Geçenlerde Hülya Avşar “Ben Türkiye’nin Einstein’ıyım” dediğinde şaka yaptığı, dala geçtiği düşünülüp pek ciddiye alınmadı. Fotoğrafında Einstein’vari çıkardığı dilin uzunluğu bile aslında ne demek istediğinden önemli bir konu olarak gündeme geldi.

Bense Hülya’nın ağzından çıkan en ciddi cümlelerden birinin bu cümle olduğunu düşünüyorum. Gül-Bush görüşmesini başarı olarak sunup, methiyeler düzen seçkin medyamızın seçkin üyelerine bakıyorum ve kararım kesin: Türkiye’de ortam buysa, Einstein Hülya’dır. Dalgasını geçmekte de serbesttir.

Bu akşam Türkmax’de Hülya Avşar Stüdyosu’nun konuğuyum. “Sen ve Hülya Avşar? Ne konuşabilirsiniz ki?” tarzındaki sorulara verdiğim yanıt hiç değişmedi: “Tanıdığım en zeki insanlardan biri. Zaten onların da sayıları çok değil.” Şu ana kadar bu açıklamama itiraz eden çıkmadı. Profesör ya da siyasetçi, asker ya da doktor, kadın ya da erkek genel kanı onun gerçekten zeki olduğu yönünde. Zeka mutlu olmaya yeter mi, o ayrı konu. Gelelim programa.

“Biz programda ne konuşacağız?” dedim, “Tanklar ve Sözcükler kitabımı mı?” “Hayır” dedi, “Oradan yola çıkarız ama hayatı ve iletişimi konuşmak istiyorum seninle.” Bu cevaba bayıldım ve hemen kabul ettim. Ama öyle mi oldu? Hayır.

Çekim Türkmax’ın Ayazağa’daki çadırdan yapılmış stüdyosundaydı. Ve o gün İstanbul’a tipinin yağdığı ilk gün. Dışarısı soğuk, yağan kardan göz gözü görmüyor. Masanın iki yanında iki kadın, donmak üzereydik. Ama Hülya Avşar çok daha ağır koşullarda film çekmeye alışmış biri olarak durumu pek umursuyor görünüyor. Ama tüm çekim ekibi lahana gibi üst üste giyinmişti dersem anlarsınız ortamı.

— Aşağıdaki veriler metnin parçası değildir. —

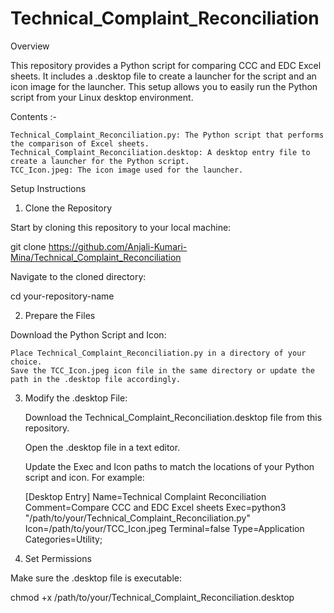 # Technical_Complaint_Reconciliation

Overview

This repository provides a Python script for comparing CCC and EDC Excel sheets. It includes a .desktop file to create a launcher for the script and an icon image for the launcher. This setup allows you to easily run the Python script from your Linux desktop environment.

Contents :-

    Technical_Complaint_Reconciliation.py: The Python script that performs the comparison of Excel sheets.
    Technical_Complaint_Reconciliation.desktop: A desktop entry file to create a launcher for the Python script.
    TCC_Icon.jpeg: The icon image used for the launcher.

Setup Instructions
1. Clone the Repository

Start by cloning this repository to your local machine:

git clone https://github.com/Anjali-Kumari-Mina/Technical_Complaint_Reconciliation

Navigate to the cloned directory:

cd your-repository-name

2. Prepare the Files

Download the Python Script and Icon:

    Place Technical_Complaint_Reconciliation.py in a directory of your choice.
    Save the TCC_Icon.jpeg icon file in the same directory or update the path in the .desktop file accordingly.

3. Modify the .desktop File:

    Download the Technical_Complaint_Reconciliation.desktop file from this repository.

    Open the .desktop file in a text editor.

    Update the Exec and Icon paths to match the locations of your Python script and icon. For example:

    [Desktop Entry]
    Name=Technical Complaint Reconciliation
    Comment=Compare CCC and EDC Excel sheets
    Exec=python3 "/path/to/your/Technical_Complaint_Reconciliation.py"
    Icon=/path/to/your/TCC_Icon.jpeg
    Terminal=false
    Type=Application
    Categories=Utility;

3. Set Permissions

Make sure the .desktop file is executable:

chmod +x /path/to/your/Technical_Complaint_Reconciliation.desktop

Kayıt başladı. İlk birkaç dakika soğuğa direndim, ne var ki sonra büzülmeye başladım. Donmanın başlangıcı gibi parmak uçlarımı hissetmez oldum. Omuzlarımı büzüp, Avşar’ın soğuktan keskin olan hükümet-asker sorularına yanıt vermeye çalıştım. Aramızdaki dostluğa güvenerek masanın altından bir tekme atıp “Hani hayat ve iletişim konuşacaktık?” demek istedim ama yapamadım. Ayaklarım da donmuş, hareketleri kısıtlanmıştı ondan belki.

Neyse ki Hanımefendi anladı da yayını kesip ekibe seslendi “Isıtın burayı yoksa kadın dondu donacak!” Onun için hava hoştu, ev sahibi olmanın avantajıyla alttan aydınlatılan masanın üzerine kapanmıştı ki florasanların ısısı onu ısıtsın.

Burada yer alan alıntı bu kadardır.